◆ **Prompt**: From the entries below, please gather each line containing the string "other".

◆ **The records**:
################

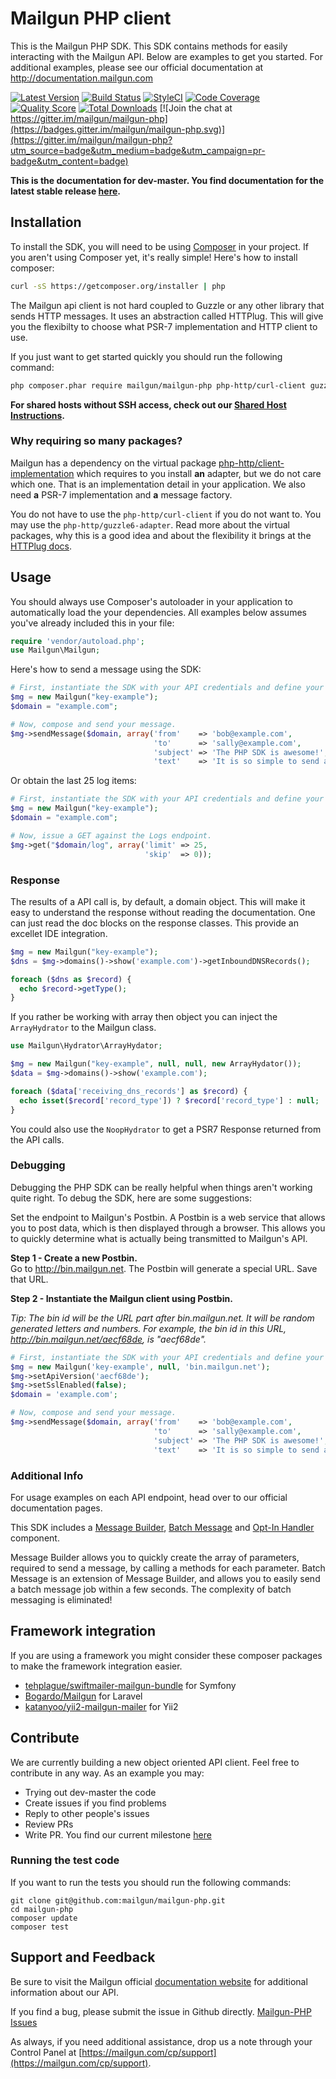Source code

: # Mailgun PHP client

This is the Mailgun PHP SDK. This SDK contains methods for easily interacting 
with the Mailgun API. 
Below are examples to get you started. For additional examples, please see our 
official documentation 
at http://documentation.mailgun.com

[![Latest Version](https://img.shields.io/github/release/mailgun/mailgun-php.svg?style=flat-square)](https://github.com/mailgun/mailgun-php/releases)
[![Build Status](https://img.shields.io/travis/mailgun/mailgun-php.svg?style=flat-square)](https://travis-ci.org/mailgun/mailgun-php)
[![StyleCI](https://styleci.io/repos/11654443/shield?branch=master)](https://styleci.io/repos/11654443)
[![Code Coverage](https://img.shields.io/scrutinizer/coverage/g/mailgun/mailgun-php.svg?style=flat-square)](https://scrutinizer-ci.com/g/mailgun/mailgun-php)
[![Quality Score](https://img.shields.io/scrutinizer/g/mailgun/mailgun-php.svg?style=flat-square)](https://scrutinizer-ci.com/g/mailgun/mailgun-php)
[![Total Downloads](https://img.shields.io/packagist/dt/mailgun/mailgun-php.svg?style=flat-square)](https://packagist.org/packages/mailgun/mailgun-php)
[![Join the chat at https://gitter.im/mailgun/mailgun-php](https://badges.gitter.im/mailgun/mailgun-php.svg)](https://gitter.im/mailgun/mailgun-php?utm_source=badge&utm_medium=badge&utm_campaign=pr-badge&utm_content=badge)

**This is the documentation for dev-master. You find documentation for the latest stable 
release [here](https://github.com/mailgun/mailgun-php/tree/v2.1.2).**

## Installation

To install the SDK, you will need to be using [Composer](http://getcomposer.org/) 
in your project. 
If you aren't using Composer yet, it's really simple! Here's how to install 
composer:

```bash
curl -sS https://getcomposer.org/installer | php
```

The Mailgun api client is not hard coupled to Guzzle or any other library that sends HTTP messages. It uses an abstraction 
called HTTPlug. This will give you the flexibilty to choose what PSR-7 implementation and HTTP client to use. 

If you just want to get started quickly you should run the following command: 

```bash
php composer.phar require mailgun/mailgun-php php-http/curl-client guzzlehttp/psr7
```
**For shared hosts without SSH access, check out our [Shared Host Instructions](SharedHostInstall.md).**

### Why requiring so many packages?

Mailgun has a dependency on the virtual package
[php-http/client-implementation](https://packagist.org/providers/php-http/client-implementation) which requires to you install **an** adapter, but we do not care which one. That is an implementation detail in your application. We also need **a** PSR-7 implementation and **a** message factory. 

You do not have to use the `php-http/curl-client` if you do not want to. You may use the `php-http/guzzle6-adapter`. Read more about the virtual packages, why this is a good idea and about the flexibility it brings at the [HTTPlug docs](http://docs.php-http.org/en/latest/httplug/users.html).

## Usage

You should always use Composer's autoloader in your application to automatically load the your dependencies. All examples below assumes you've already included this in your file:

```php
require 'vendor/autoload.php';
use Mailgun\Mailgun;
```

Here's how to send a message using the SDK:

```php
# First, instantiate the SDK with your API credentials and define your domain. 
$mg = new Mailgun("key-example");
$domain = "example.com";

# Now, compose and send your message.
$mg->sendMessage($domain, array('from'    => 'bob@example.com', 
                                'to'      => 'sally@example.com', 
                                'subject' => 'The PHP SDK is awesome!', 
                                'text'    => 'It is so simple to send a message.'));
```

Or obtain the last 25 log items: 
```php
# First, instantiate the SDK with your API credentials and define your domain. 
$mg = new Mailgun("key-example");
$domain = "example.com";

# Now, issue a GET against the Logs endpoint.
$mg->get("$domain/log", array('limit' => 25, 
                              'skip'  => 0));
```

### Response

The results of a API call is, by default, a domain object. This will make it easy
to understand the response without reading the documentation. One can just read the
doc blocks on the response classes. This provide an excellet IDE integration.
 
```php
$mg = new Mailgun("key-example");
$dns = $mg->domains()->show('example.com')->getInboundDNSRecords();

foreach ($dns as $record) {
  echo $record->getType();
}
```

If you rather be working with array then object you can inject the `ArrayHydrator`
to the Mailgun class. 

```php
use Mailgun\Hydrator\ArrayHydator;

$mg = new Mailgun("key-example", null, null, new ArrayHydator());
$data = $mg->domains()->show('example.com');

foreach ($data['receiving_dns_records'] as $record) {
  echo isset($record['record_type']) ? $record['record_type'] : null;
}
```

You could also use the `NoopHydrator` to get a PSR7 Response returned from 
the API calls. 

### Debugging

Debugging the PHP SDK can be really helpful when things aren't working quite right. 
To debug the SDK, here are some suggestions: 

Set the endpoint to Mailgun's Postbin. A Postbin is a web service that allows you to 
post data, which is then displayed through a browser. This allows you to quickly determine
what is actually being transmitted to Mailgun's API. 

**Step 1 - Create a new Postbin.**  
Go to http://bin.mailgun.net. The Postbin will generate a special URL. Save that URL. 

**Step 2 - Instantiate the Mailgun client using Postbin.**  

*Tip: The bin id will be the URL part after bin.mailgun.net. It will be random generated letters and numbers. For example, the bin id in this URL, http://bin.mailgun.net/aecf68de, is "aecf68de".*

```php
# First, instantiate the SDK with your API credentials and define your domain. 
$mg = new Mailgun('key-example', null, 'bin.mailgun.net');
$mg->setApiVersion('aecf68de');
$mg->setSslEnabled(false);
$domain = 'example.com';

# Now, compose and send your message.
$mg->sendMessage($domain, array('from'    => 'bob@example.com', 
                                'to'      => 'sally@example.com', 
                                'subject' => 'The PHP SDK is awesome!', 
                                'text'    => 'It is so simple to send a message.'));
```
### Additional Info

For usage examples on each API endpoint, head over to our official documentation 
pages. 

This SDK includes a [Message Builder](src/Mailgun/Messages/README.md), 
[Batch Message](src/Mailgun/Messages/README.md) and [Opt-In Handler](src/Mailgun/Lists/README.md) component.

Message Builder allows you to quickly create the array of parameters, required 
to send a message, by calling a methods for each parameter.
Batch Message is an extension of Message Builder, and allows you to easily send 
a batch message job within a few seconds. The complexity of 
batch messaging is eliminated! 

## Framework integration

If you are using a framework you might consider these composer packages to make the framework integration easier. 

* [tehplague/swiftmailer-mailgun-bundle](https://github.com/tehplague/swiftmailer-mailgun-bundle) for Symfony
* [Bogardo/Mailgun](https://github.com/Bogardo/Mailgun) for Laravel
* [katanyoo/yii2-mailgun-mailer](https://github.com/katanyoo/yii2-mailgun-mailer) for Yii2

## Contribute

We are currently building a new object oriented API client. Feel free to contribute in any way. As an example you may: 
* Trying out dev-master the code
* Create issues if you find problems
* Reply to other people's issues
* Review PRs
* Write PR. You find our current milestone [here](https://github.com/mailgun/mailgun-php/milestone/1) 

### Running the test code

If you want to run the tests you should run the following commands: 

```terminal
git clone git@github.com:mailgun/mailgun-php.git
cd mailgun-php
composer update
composer test
```

## Support and Feedback

Be sure to visit the Mailgun official 
[documentation website](http://documentation.mailgun.com/) for additional 
information about our API. 

If you find a bug, please submit the issue in Github directly. 
[Mailgun-PHP Issues](https://github.com/mailgun/mailgun-php/issues)

As always, if you need additional assistance, drop us a note through your Control Panel at
[https://mailgun.com/cp/support](https://mailgun.com/cp/support).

################

◆ **Task answer**:
The Mailgun api client is not hard coupled to Guzzle or any other library that sends HTTP messages. It uses an abstraction 
* Reply to other people's issues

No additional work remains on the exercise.